CAPITAL APPRECIATION LIMITED

(Incorporated in the Republic of South Africa) (Registration number 2014/253277/06) JSE share code: CTA ISIN: ZAE000208245 ("Capital Appreciation", "CAPPREC" or "the Company")

Directors of CAPPREC

MR Pimstein (Joint Chief executive) MI Sacks (Chairman) BJ Sacks (Joint Chief executive) B Bulo* AC Salomon (Chief Financial Officer) DK Dlamini* MB Shapiro (Executive Director) JM Kahn*

Executive Non-executive

E Kruger* E Neishlos Dr H Neishlos R Morar* VM Sekese*

*Independent CL Valkin*

NOTICE OF GENERAL MEETING OF CAPPREC SHAREHOLDERS

Notice is hereby given that a General Meeting of CAPPREC Shareholders will be held on Tuesday, 27 August 2019 at 14:30 at the registered office of the Company being 1st Floor, 61 Katherine Street, Sandton, 2196 (the "General Meeting") for the purpose of considering and, if deemed fit, passing with or without modification, the special resolutions set out below.

All terms defined in the Circular which includes this notice of General Meeting of Shareholders shall bear the same meanings in this notice of General Meeting of Shareholders.

Important dates to note 2019
Record date in order to receive the Circular Friday, 19 July
Last day to trade in order to be recorded in CAPPREC's Register to be eligible to vote at the
General Meeting Tuesday, 13 August
Voting Record Date to be able to vote at the General Meeting Friday, 16 August
Forms of proxy to be received by no later than 14:30 on Friday, 23 August
General meeting to be held at 14:30 on Tuesday, 27 August

Where appropriate and applicable, the terms defined in the Circular to which this notice of General Meeting is attached and forms part of, bear the same meanings in this notice of General meeting, and in particular in the resolutions set out below.

In terms of section 62(3)(e) of the Companies Act, 71 of 2008 ("the Companies Act"):

  • a Shareholder who is entitled to attend and vote at the General Meeting is entitled to appoint a proxy or two or more proxies to attend and participate in and vote at the General Meeting in the place of the shareholder, by completing the proxy in accordance with the instructions set out therein; a proxy need not be a Shareholder of the Company; and
  • CAPPREC Shareholders recorded in the Register of the Company on the Voting Record Date (including Shareholders and their proxies) are required to provide reasonably satisfactory identification before being entitled to attend or participate in the General Meeting: in this regard, all CAPPREC Shareholders recorded in the Register of the Company on the Voting Record Date will be required to provide identification satisfactory to the Chairman of the General Meeting.
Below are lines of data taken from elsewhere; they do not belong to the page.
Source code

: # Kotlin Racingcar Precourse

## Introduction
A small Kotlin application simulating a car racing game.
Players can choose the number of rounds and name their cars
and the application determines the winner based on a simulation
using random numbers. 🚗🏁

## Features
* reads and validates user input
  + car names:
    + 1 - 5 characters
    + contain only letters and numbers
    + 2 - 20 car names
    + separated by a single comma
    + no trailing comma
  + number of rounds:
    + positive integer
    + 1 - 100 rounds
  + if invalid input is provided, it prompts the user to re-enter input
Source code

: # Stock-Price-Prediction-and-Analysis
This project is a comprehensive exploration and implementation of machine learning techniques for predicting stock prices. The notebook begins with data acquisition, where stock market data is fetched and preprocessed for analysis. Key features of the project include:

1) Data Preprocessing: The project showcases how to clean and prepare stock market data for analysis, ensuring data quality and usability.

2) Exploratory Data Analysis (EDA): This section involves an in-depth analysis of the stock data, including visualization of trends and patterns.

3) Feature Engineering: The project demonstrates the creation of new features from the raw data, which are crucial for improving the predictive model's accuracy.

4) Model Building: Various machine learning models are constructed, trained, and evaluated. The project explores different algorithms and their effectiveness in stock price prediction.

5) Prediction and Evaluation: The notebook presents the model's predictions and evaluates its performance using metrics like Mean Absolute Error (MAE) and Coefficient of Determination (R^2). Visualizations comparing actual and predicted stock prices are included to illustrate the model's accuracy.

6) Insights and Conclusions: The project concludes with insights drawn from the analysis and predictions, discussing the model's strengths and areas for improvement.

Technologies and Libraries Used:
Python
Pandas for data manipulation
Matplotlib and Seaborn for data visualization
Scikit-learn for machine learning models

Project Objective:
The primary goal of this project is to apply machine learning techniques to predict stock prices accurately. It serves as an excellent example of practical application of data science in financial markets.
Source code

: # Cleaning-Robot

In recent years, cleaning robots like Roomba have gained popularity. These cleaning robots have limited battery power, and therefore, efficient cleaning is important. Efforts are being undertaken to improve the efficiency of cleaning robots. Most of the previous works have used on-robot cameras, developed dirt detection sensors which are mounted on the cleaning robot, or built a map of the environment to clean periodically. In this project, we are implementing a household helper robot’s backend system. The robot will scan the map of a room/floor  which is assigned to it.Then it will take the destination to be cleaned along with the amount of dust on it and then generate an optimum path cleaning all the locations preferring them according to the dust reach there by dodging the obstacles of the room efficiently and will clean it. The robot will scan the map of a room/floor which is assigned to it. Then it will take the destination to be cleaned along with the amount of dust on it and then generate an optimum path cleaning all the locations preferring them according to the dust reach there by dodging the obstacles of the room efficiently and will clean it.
Forms of identification include valid identity documents, driver's licenses and passports.

Shareholders of the Company registered as such on the Voting Record Date are asked to consider and, if deemed fit, to pass, with or without modification, the special resolutions referred to herein.

SPECIAL RESOLUTION NUMBER 1: TRANSACTION RESOLUTION

"RESOLVED THAT the Transaction be and is hereby approved and that the Company be and is hereby authorised, by way of a special resolution and a specific authority, in terms of the Companies Act and the JSE Limited Listings Requirements, to repurchase 245 million (two hundred and forty five million) CAPPREC shares in aggregate from the Relevant Persons pursuant to the Share Repurchase Agreements. Additionally, that any executive director of the Company be and is hereby authorised to do all such things, sign all such documents and take all such actions as may be necessary for or incidental to the validation and implementation hereof."

Quorum

A quorum for the purposes of considering Special Resolution Number 1 shall comprise 25% of all the voting rights that are entitled to be exercised by Shareholders in respect of each matter to be decided at the General Meeting by the shareholders (excluding the Relevant Persons and their associates).

Voting requirement

In terms of the JSE Listings Requirements, certain of the Relevant Persons are considered a related party to the Company and all of them are participating in the CAPPREC Repurchase. So, each of the Relevant Persons (Dr Neishlos, Eitan Neishlos, Wayne Fagan and Edmund Pieterse) and each of their associates will be excluded from voting on Special Resolution Number 1. Special Resolution Number 1 will, in terms of the JSE Listings Requirements, require support of at least 75% of the voting rights exercised thereon at the General Meeting by the Shareholders present in person or represented by proxy (excluding the votes of the Relevant Persons and their associates) to be approved.

Reason and effect

The reason for the passing of Special Resolution Number 1 is, subject to the fulfilment (and/or waiver) of the Conditions, to authorise the Company to implement the Transaction (including the CAPPREC Repurchase) in terms of sections 48 and 114, and to the extent any financial assistance is given by CAPPREC pursuant to the Transaction, section 45 of the Companies Act and section 5.69 of the JSE Listings Requirements and, to the extent applicable, section 10.4 of the JSE Listings Requirements pursuant to which the Company will repurchase from the Relevant Persons 245 million CAPPREC shares for an aggregate gross purchase price set out in the Circular.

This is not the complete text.